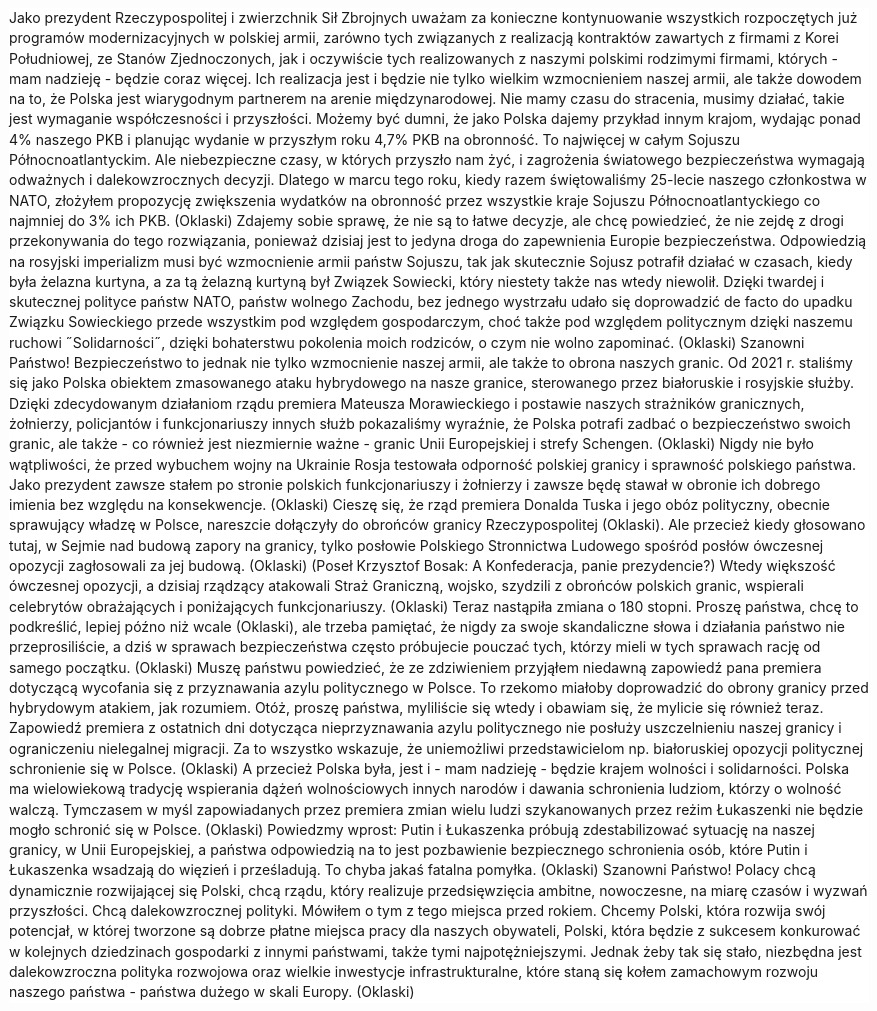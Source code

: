 Jako prezydent Rzeczypospolitej i zwierzchnik Sił Zbrojnych uważam za konieczne kontynuowanie wszystkich rozpoczętych już programów modernizacyjnych w polskiej armii, zarówno tych związanych z realizacją kontraktów zawartych z firmami z Korei Południowej, ze Stanów Zjednoczonych, jak i oczywiście tych realizowanych z naszymi polskimi rodzimymi firmami, których - mam nadzieję - będzie coraz więcej. Ich realizacja jest i będzie nie tylko wielkim wzmocnieniem naszej armii, ale także dowodem na to, że Polska jest wiarygodnym partnerem na arenie międzynarodowej. Nie mamy czasu do stracenia, musimy działać, takie jest wymaganie współczesności i przyszłości.
Możemy być dumni, że jako Polska dajemy przykład innym krajom, wydając ponad 4% naszego PKB i planując wydanie w przyszłym roku 4,7% PKB na obronność. To najwięcej w całym Sojuszu Północnoatlantyckim. Ale niebezpieczne czasy, w których przyszło nam żyć, i zagrożenia światowego bezpieczeństwa wymagają odważnych i dalekowzrocznych decyzji. Dlatego w marcu tego roku, kiedy razem świętowaliśmy 25-lecie naszego członkostwa w NATO, złożyłem propozycję zwiększenia wydatków na obronność przez wszystkie kraje Sojuszu Północnoatlantyckiego co najmniej do 3% ich PKB. (Oklaski) Zdajemy sobie sprawę, że nie są to łatwe decyzje, ale chcę powiedzieć, że nie zejdę z drogi przekonywania do tego rozwiązania, ponieważ dzisiaj jest to jedyna droga do zapewnienia Europie bezpieczeństwa. Odpowiedzią na rosyjski imperializm musi być wzmocnienie armii państw Sojuszu, tak jak skutecznie Sojusz potrafił działać w czasach, kiedy była żelazna kurtyna, a za tą żelazną kurtyną był Związek Sowiecki, który niestety także nas wtedy niewolił. Dzięki twardej i skutecznej polityce państw NATO, państw wolnego Zachodu, bez jednego wystrzału udało się doprowadzić de facto do upadku Związku Sowieckiego przede wszystkim pod względem gospodarczym, choć także pod względem politycznym dzięki naszemu ruchowi ˝Solidarności˝, dzięki bohaterstwu pokolenia moich rodziców, o czym nie wolno zapominać. (Oklaski)
Szanowni Państwo! Bezpieczeństwo to jednak nie tylko wzmocnienie naszej armii, ale także to obrona naszych granic. Od 2021 r. staliśmy się jako Polska obiektem zmasowanego ataku hybrydowego na nasze granice, sterowanego przez białoruskie i rosyjskie służby. Dzięki zdecydowanym działaniom rządu premiera Mateusza Morawieckiego i postawie naszych strażników granicznych, żołnierzy, policjantów i funkcjonariuszy innych służb pokazaliśmy wyraźnie, że Polska potrafi zadbać o bezpieczeństwo swoich granic, ale także - co również jest niezmiernie ważne - granic Unii Europejskiej i strefy Schengen. (Oklaski) Nigdy nie było wątpliwości, że przed wybuchem wojny na Ukrainie Rosja testowała odporność polskiej granicy i sprawność polskiego państwa.
Jako prezydent zawsze stałem po stronie polskich funkcjonariuszy i żołnierzy i zawsze będę stawał w obronie ich dobrego imienia bez względu na konsekwencje. (Oklaski)
Cieszę się, że rząd premiera Donalda Tuska i jego obóz polityczny, obecnie sprawujący władzę w Polsce, nareszcie dołączyły do obrońców granicy Rzeczypospolitej (Oklaski). Ale przecież kiedy głosowano tutaj, w Sejmie nad budową zapory na granicy, tylko posłowie Polskiego Stronnictwa Ludowego spośród posłów ówczesnej opozycji zagłosowali za jej budową. (Oklaski)
(Poseł Krzysztof Bosak: A Konfederacja, panie prezydencie?)
Wtedy większość ówczesnej opozycji, a dzisiaj rządzący atakowali Straż Graniczną, wojsko, szydzili z obrońców polskich granic, wspierali celebrytów obrażających i poniżających funkcjonariuszy. (Oklaski) Teraz nastąpiła zmiana o 180 stopni.
Proszę państwa, chcę to podkreślić, lepiej późno niż wcale (Oklaski), ale trzeba pamiętać, że nigdy za swoje skandaliczne słowa i działania państwo nie przeprosiliście, a dziś w sprawach bezpieczeństwa często próbujecie pouczać tych, którzy mieli w tych sprawach rację od samego początku. (Oklaski)
Muszę państwu powiedzieć, że ze zdziwieniem przyjąłem niedawną zapowiedź pana premiera dotyczącą wycofania się z przyznawania azylu politycznego w Polsce. To rzekomo miałoby doprowadzić do obrony granicy przed hybrydowym atakiem, jak rozumiem.
Otóż, proszę państwa, myliliście się wtedy i obawiam się, że mylicie się również teraz. Zapowiedź premiera z ostatnich dni dotycząca nieprzyznawania azylu politycznego nie posłuży uszczelnieniu naszej granicy i ograniczeniu nielegalnej migracji. Za to wszystko wskazuje, że uniemożliwi przedstawicielom np. białoruskiej opozycji politycznej schronienie się w Polsce. (Oklaski) A przecież Polska była, jest i - mam nadzieję - będzie krajem wolności i solidarności. Polska ma wielowiekową tradycję wspierania dążeń wolnościowych innych narodów i dawania schronienia ludziom, którzy o wolność walczą. Tymczasem w myśl zapowiadanych przez premiera zmian wielu ludzi szykanowanych przez reżim Łukaszenki nie będzie mogło schronić się w Polsce. (Oklaski)
Powiedzmy wprost: Putin i Łukaszenka próbują zdestabilizować sytuację na naszej granicy, w Unii Europejskiej, a państwa odpowiedzią na to jest pozbawienie bezpiecznego schronienia osób, które Putin i Łukaszenka wsadzają do więzień i prześladują. To chyba jakaś fatalna pomyłka. (Oklaski)
Szanowni Państwo! Polacy chcą dynamicznie rozwijającej się Polski, chcą rządu, który realizuje przedsięwzięcia ambitne, nowoczesne, na miarę czasów i wyzwań przyszłości. Chcą dalekowzrocznej polityki. Mówiłem o tym z tego miejsca przed rokiem. Chcemy Polski, która rozwija swój potencjał, w której tworzone są dobrze płatne miejsca pracy dla naszych obywateli, Polski, która będzie z sukcesem konkurować w kolejnych dziedzinach gospodarki z innymi państwami, także tymi najpotężniejszymi. Jednak żeby tak się stało, niezbędna jest dalekowzroczna polityka rozwojowa oraz wielkie inwestycje infrastrukturalne, które staną się kołem zamachowym rozwoju naszego państwa - państwa dużego w skali Europy. (Oklaski)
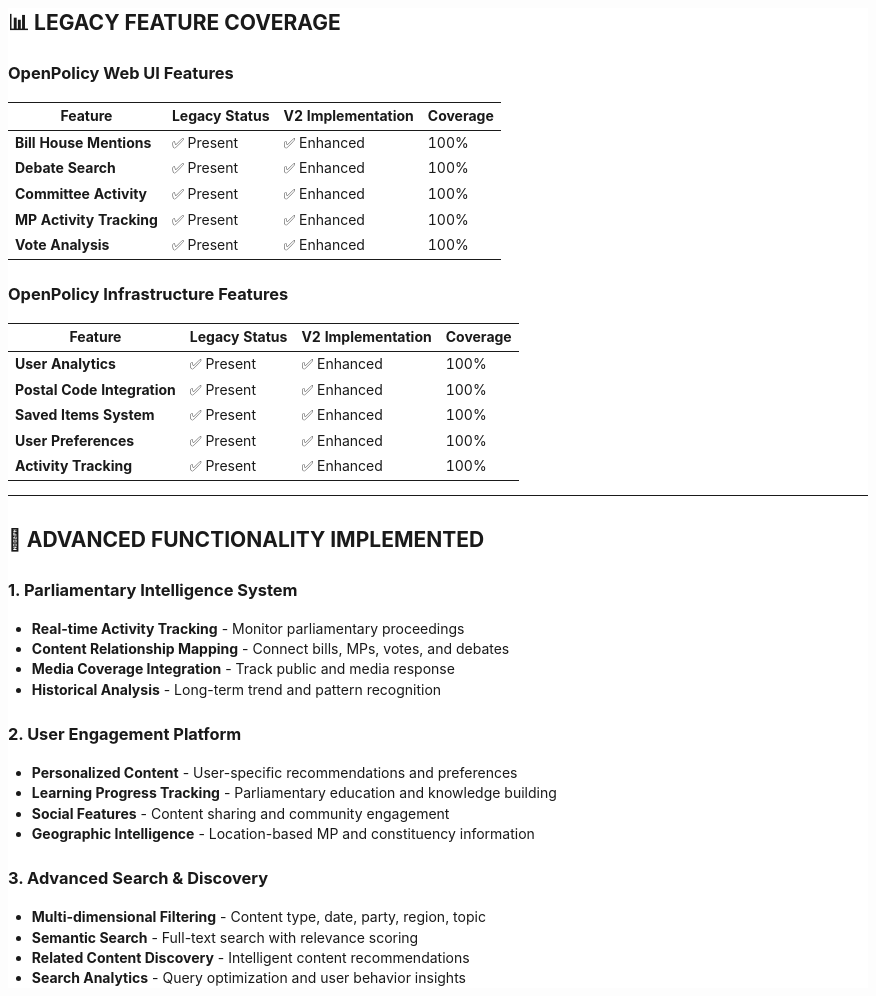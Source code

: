 
## 📊 **LEGACY FEATURE COVERAGE**

### **OpenPolicy Web UI Features**
| Feature | Legacy Status | V2 Implementation | Coverage |
|---------|---------------|-------------------|----------|
| **Bill House Mentions** | ✅ Present | ✅ Enhanced | 100% |
| **Debate Search** | ✅ Present | ✅ Enhanced | 100% |
| **Committee Activity** | ✅ Present | ✅ Enhanced | 100% |
| **MP Activity Tracking** | ✅ Present | ✅ Enhanced | 100% |
| **Vote Analysis** | ✅ Present | ✅ Enhanced | 100% |

### **OpenPolicy Infrastructure Features**
| Feature | Legacy Status | V2 Implementation | Coverage |
|---------|---------------|-------------------|----------|
| **User Analytics** | ✅ Present | ✅ Enhanced | 100% |
| **Postal Code Integration** | ✅ Present | ✅ Enhanced | 100% |
| **Saved Items System** | ✅ Present | ✅ Enhanced | 100% |
| **User Preferences** | ✅ Present | ✅ Enhanced | 100% |
| **Activity Tracking** | ✅ Present | ✅ Enhanced | 100% |

---

## 🚀 **ADVANCED FUNCTIONALITY IMPLEMENTED**

### **1. Parliamentary Intelligence System**
- **Real-time Activity Tracking** - Monitor parliamentary proceedings
- **Content Relationship Mapping** - Connect bills, MPs, votes, and debates
- **Media Coverage Integration** - Track public and media response
- **Historical Analysis** - Long-term trend and pattern recognition

### **2. User Engagement Platform**
- **Personalized Content** - User-specific recommendations and preferences
- **Learning Progress Tracking** - Parliamentary education and knowledge building
- **Social Features** - Content sharing and community engagement
- **Geographic Intelligence** - Location-based MP and constituency information

### **3. Advanced Search & Discovery**
- **Multi-dimensional Filtering** - Content type, date, party, region, topic
- **Semantic Search** - Full-text search with relevance scoring
- **Related Content Discovery** - Intelligent content recommendations
- **Search Analytics** - Query optimization and user behavior insights
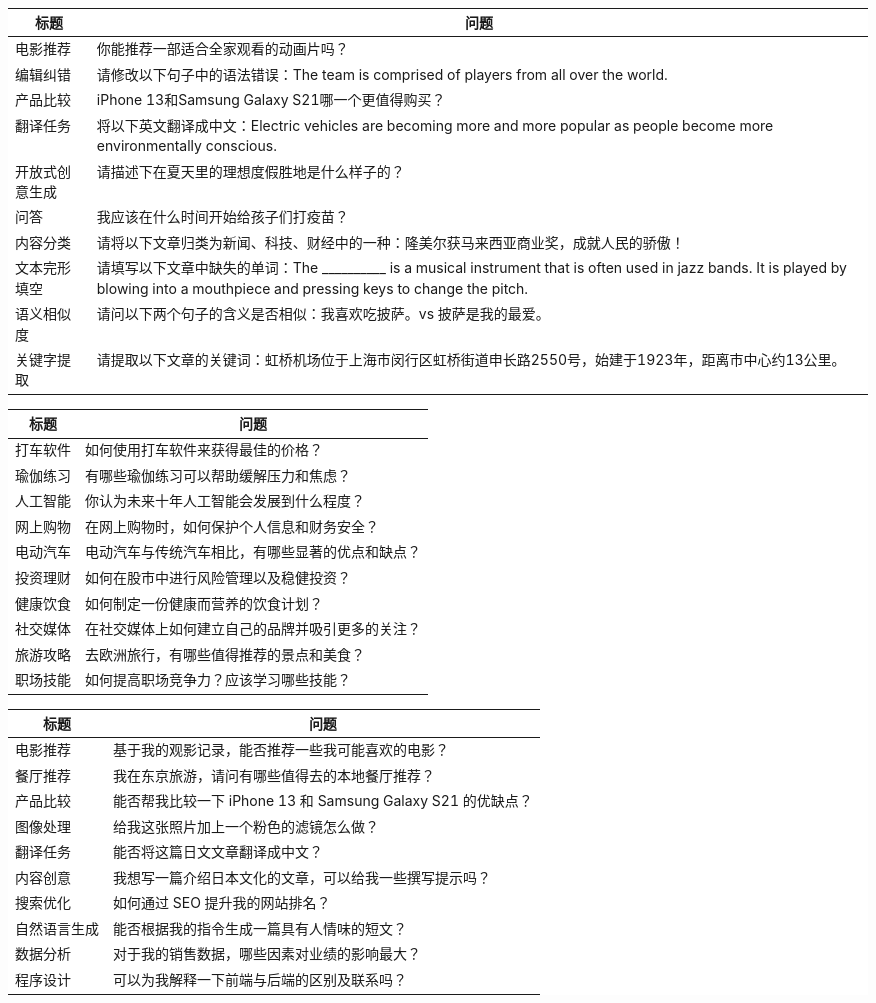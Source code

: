 | 标题                                    | 问题                                                                                                                                                                                                                                                                                                                                                                                                    |
|---------------------------------------|--------------------------------------------------------------------------------------------------------------------------------------------------------------------------------------------------------------------------------------------------------------------------------------------------------------------------------------------------------------------------------------------------------|
| 电影推荐                                | 你能推荐一部适合全家观看的动画片吗？                                                                                                                                                                                                                                                                                                                                                                       |
| 编辑纠错                                | 请修改以下句子中的语法错误：The team is comprised of players from all over the world.                                                                                                                                                                                                                                                                                                                |
| 产品比较                                | iPhone 13和Samsung Galaxy S21哪一个更值得购买？                                                                                                                                                                                                                                                                                                                                                              |
| 翻译任务                                | 将以下英文翻译成中文：Electric vehicles are becoming more and more popular as people become more environmentally conscious.                                                                                                                                                                                                                                                                                 |
| 开放式创意生成                           | 请描述下在夏天里的理想度假胜地是什么样子的？                                                                                                                                                                                                                                                                                                                                                                 |
| 问答                                    | 我应该在什么时间开始给孩子们打疫苗？                                                                                                                                                                                                                                                                                                                                                                       |
| 内容分类                                | 请将以下文章归类为新闻、科技、财经中的一种：隆美尔获马来西亚商业奖，成就人民的骄傲！                                                                                                                                                                                                                                                                                                             |
| 文本完形填空                             | 请填写以下文章中缺失的单词：The __________ is a musical instrument that is often used in jazz bands. It is played by blowing into a mouthpiece and pressing keys to change the pitch.                                                                                                                                                                                                                      |
| 语义相似度                               | 请问以下两个句子的含义是否相似：我喜欢吃披萨。vs 披萨是我的最爱。                                                                                                                                                                                                                                                                                                                                                |
| 关键字提取                               | 请提取以下文章的关键词：虹桥机场位于上海市闵行区虹桥街道申长路2550号，始建于1923年，距离市中心约13公里。                                                                                                                                                                                                                                                                                          |

| 标题 | 问题 |
| --- | --- |
|打车软件|如何使用打车软件来获得最佳的价格？|
|瑜伽练习|有哪些瑜伽练习可以帮助缓解压力和焦虑？|
|人工智能|你认为未来十年人工智能会发展到什么程度？|
|网上购物|在网上购物时，如何保护个人信息和财务安全？|
|电动汽车|电动汽车与传统汽车相比，有哪些显著的优点和缺点？|
|投资理财|如何在股市中进行风险管理以及稳健投资？|
|健康饮食|如何制定一份健康而营养的饮食计划？|
|社交媒体|在社交媒体上如何建立自己的品牌并吸引更多的关注？|
|旅游攻略|去欧洲旅行，有哪些值得推荐的景点和美食？|
|职场技能|如何提高职场竞争力？应该学习哪些技能？|

| 标题 | 问题 |
| --- | --- |
| 电影推荐 | 基于我的观影记录，能否推荐一些我可能喜欢的电影？ |
| 餐厅推荐 | 我在东京旅游，请问有哪些值得去的本地餐厅推荐？ |
| 产品比较 | 能否帮我比较一下 iPhone 13 和 Samsung Galaxy S21 的优缺点？ |
| 图像处理 | 给我这张照片加上一个粉色的滤镜怎么做？ |
| 翻译任务 | 能否将这篇日文文章翻译成中文？ |
| 内容创意 | 我想写一篇介绍日本文化的文章，可以给我一些撰写提示吗？ |
| 搜索优化 | 如何通过 SEO 提升我的网站排名？ |
| 自然语言生成 | 能否根据我的指令生成一篇具有人情味的短文？ |
| 数据分析 | 对于我的销售数据，哪些因素对业绩的影响最大？ |
| 程序设计 | 可以为我解释一下前端与后端的区别及联系吗？ |

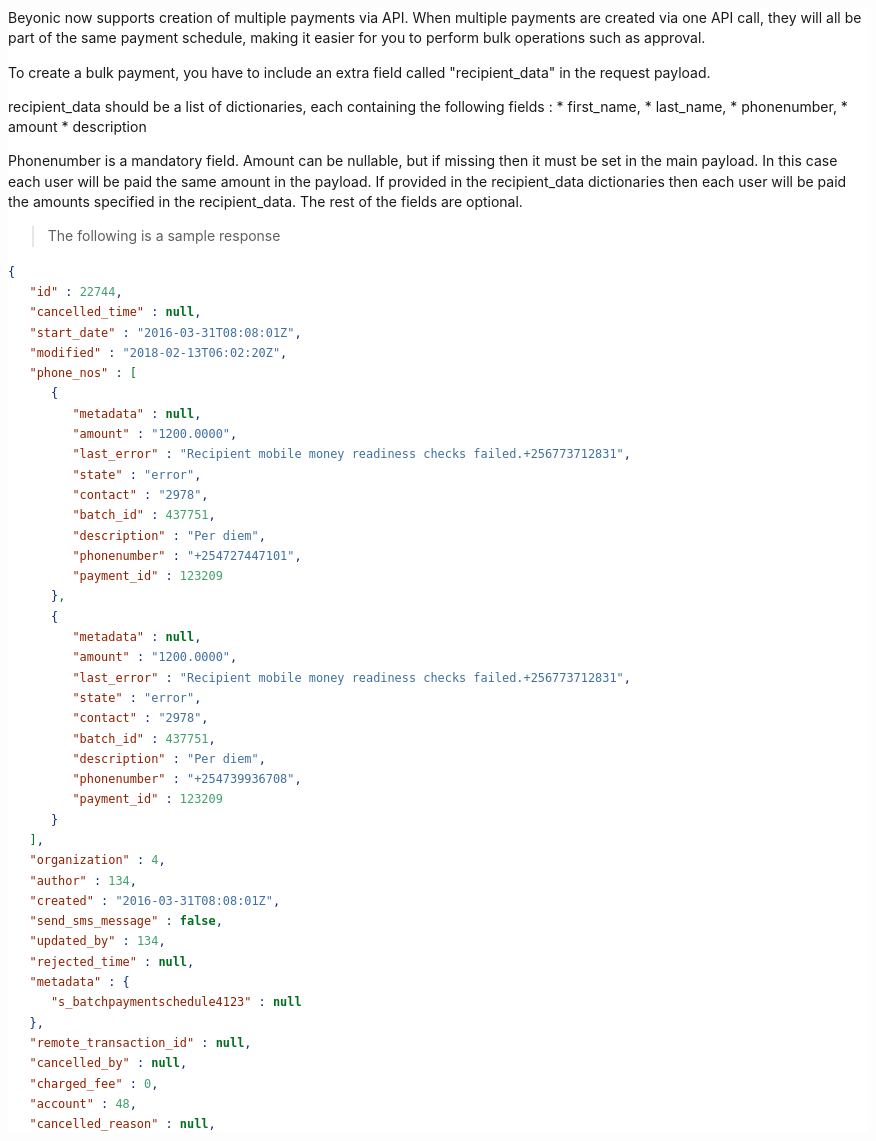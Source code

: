 Beyonic now supports creation of multiple payments via API. When multiple payments are created via one API call, they will all be part of the same payment schedule, making it easier for you to perform bulk operations such as approval.

To create a bulk payment, you have to include an extra field called "recipient_data" in the request payload.

recipient_data should be a list of dictionaries, each containing the following fields :
    * first_name,
    * last_name,
    * phonenumber,
    * amount
    * description

Phonenumber is a mandatory field.
Amount can be nullable, but if missing then it must be set in the main payload. In this case each user will be paid the same amount in the payload. If provided in the recipient_data dictionaries then each user will be paid the amounts specified in the recipient_data.
The rest of the fields are optional.

> The following is a sample response

```json
{
   "id" : 22744,
   "cancelled_time" : null,
   "start_date" : "2016-03-31T08:08:01Z",
   "modified" : "2018-02-13T06:02:20Z",
   "phone_nos" : [
      {
         "metadata" : null,
         "amount" : "1200.0000",
         "last_error" : "Recipient mobile money readiness checks failed.+256773712831",
         "state" : "error",
         "contact" : "2978",
         "batch_id" : 437751,
         "description" : "Per diem",
         "phonenumber" : "+254727447101",
         "payment_id" : 123209
      },
      {
         "metadata" : null,
         "amount" : "1200.0000",
         "last_error" : "Recipient mobile money readiness checks failed.+256773712831",
         "state" : "error",
         "contact" : "2978",
         "batch_id" : 437751,
         "description" : "Per diem",
         "phonenumber" : "+254739936708",
         "payment_id" : 123209
      }
   ],
   "organization" : 4,
   "author" : 134,
   "created" : "2016-03-31T08:08:01Z",
   "send_sms_message" : false,
   "updated_by" : 134,
   "rejected_time" : null,
   "metadata" : {
      "s_batchpaymentschedule4123" : null
   },
   "remote_transaction_id" : null,
   "cancelled_by" : null,
   "charged_fee" : 0,
   "account" : 48,
   "cancelled_reason" : null,
```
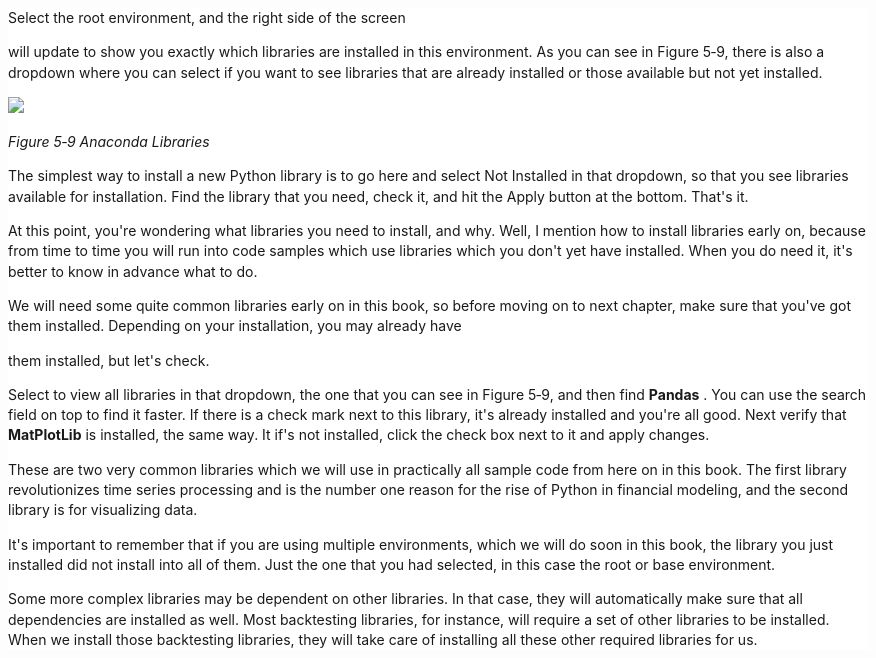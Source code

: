 Select the root environment, and the right side of the screen

will update to show you exactly which libraries are installed in this environment. As you can see in Figure 5‑9, there is also a dropdown where you can select if you want to see libraries that are already installed or those available but not yet installed.

![](_page_23_Picture_1.jpeg)

*Figure 5*‑*9 Anaconda Libraries*

The simplest way to install a new Python library is to go here and select Not Installed in that dropdown, so that you see libraries available for installation. Find the library that you need, check it, and hit the Apply button at the bottom. That's it.

At this point, you're wondering what libraries you need to install, and why. Well, I mention how to install libraries early on, because from time to time you will run into code samples which use libraries which you don't yet have installed. When you do need it, it's better to know in advance what to do.

We will need some quite common libraries early on in this book, so before moving on to next chapter, make sure that you've got them installed. Depending on your installation, you may already have

them installed, but let's check.

Select to view all libraries in that dropdown, the one that you can see in Figure 5‑9, and then find **Pandas** . You can use the search field on top to find it faster. If there is a check mark next to this library, it's already installed and you're all good. Next verify that **MatPlotLib** is installed, the same way. It if's not installed, click the check box next to it and apply changes.

These are two very common libraries which we will use in practically all sample code from here on in this book. The first library revolutionizes time series processing and is the number one reason for the rise of Python in financial modeling, and the second library is for visualizing data.

It's important to remember that if you are using multiple environments, which we will do soon in this book, the library you just installed did not install into all of them. Just the one that you had selected, in this case the root or base environment.

Some more complex libraries may be dependent on other libraries. In that case, they will automatically make sure that all dependencies are installed as well. Most backtesting libraries, for instance, will require a set of other libraries to be installed. When we install those backtesting libraries, they will take care of installing all these other required libraries for us.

— Prompt —
For each line above that includes "politycznego", copy the line.

— Task response —
Muszę państwu powiedzieć, że ze zdziwieniem przyjąłem niedawną zapowiedź pana premiera dotyczącą wycofania się z przyznawania azylu politycznego w Polsce. To rzekomo miałoby doprowadzić do obrony granicy przed hybrydowym atakiem, jak rozumiem.
Otóż, proszę państwa, myliliście się wtedy i obawiam się, że mylicie się również teraz. Zapowiedź premiera z ostatnich dni dotycząca nieprzyznawania azylu politycznego nie posłuży uszczelnieniu naszej granicy i ograniczeniu nielegalnej migracji. Za to wszystko wskazuje, że uniemożliwi przedstawicielom np. białoruskiej opozycji politycznej schronienie się w Polsce. (Oklaski) A przecież Polska była, jest i - mam nadzieję - będzie krajem wolności i solidarności. Polska ma wielowiekową tradycję wspierania dążeń wolnościowych innych narodów i dawania schronienia ludziom, którzy o wolność walczą. Tymczasem w myśl zapowiadanych przez premiera zmian wielu ludzi szykanowanych przez reżim Łukaszenki nie będzie mogło schronić się w Polsce. (Oklaski)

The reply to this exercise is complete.